(Source texts of formatted documents)
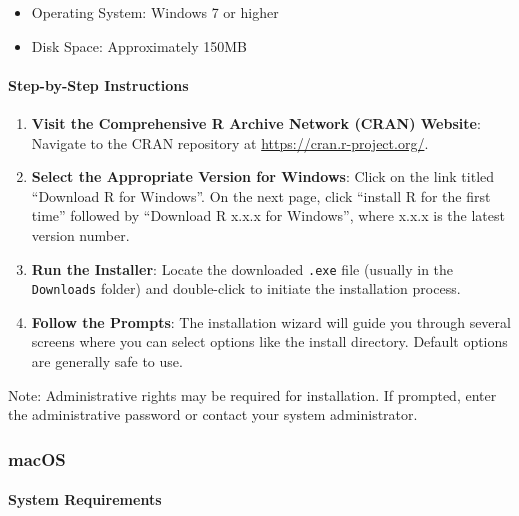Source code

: \documentclass[
]{book}
\newenvironment{Shaded}{\begin{snugshade}}{\end{snugshade}}
\newcommand{\NormalTok}[1]{#1}
\providecommand{\tightlist}{%
  \setlength{\itemsep}{0pt}\setlength{\parskip}{0pt}}
\begin{document}
\begin{itemize}
\tightlist
\item
  Operating System: Windows 7 or higher
\item
  Disk Space: Approximately 150MB
\end{itemize}

\hypertarget{step-by-step-instructions}{%
\paragraph*{Step-by-Step Instructions}\label{step-by-step-instructions}}

\begin{enumerate}
\def\labelenumi{\arabic{enumi}.}
\item
  \textbf{Visit the Comprehensive R Archive Network (CRAN) Website}: Navigate to the CRAN repository at \url{https://cran.r-project.org/}.
\item
  \textbf{Select the Appropriate Version for Windows}: Click on the link titled ``Download R for Windows''. On the next page, click ``install R for the first time'' followed by ``Download R x.x.x for Windows'', where x.x.x is the latest version number.
\item
  \textbf{Run the Installer}: Locate the downloaded \texttt{.exe} file (usually in the \texttt{Downloads} folder) and double-click to initiate the installation process.
\item
  \textbf{Follow the Prompts}: The installation wizard will guide you through several screens where you can select options like the install directory. Default options are generally safe to use.
\end{enumerate}

\begin{Shaded}
\begin{Highlighting}[]
\NormalTok{Note: Administrative rights may be required for installation. If prompted, enter the administrative password or contact your system administrator.}
\end{Highlighting}
\end{Shaded}

\hypertarget{macos}{%
\subsubsection*{macOS}\label{macos}}

\hypertarget{system-requirements-1}{%
\paragraph*{System Requirements}\label{system-requirements-1}}
\end{document}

TASK REQUIREMENTS: Exactly how many lines of the records above contain "paragraph"? Please state only the number.

WRITTEN RESPONSE: 2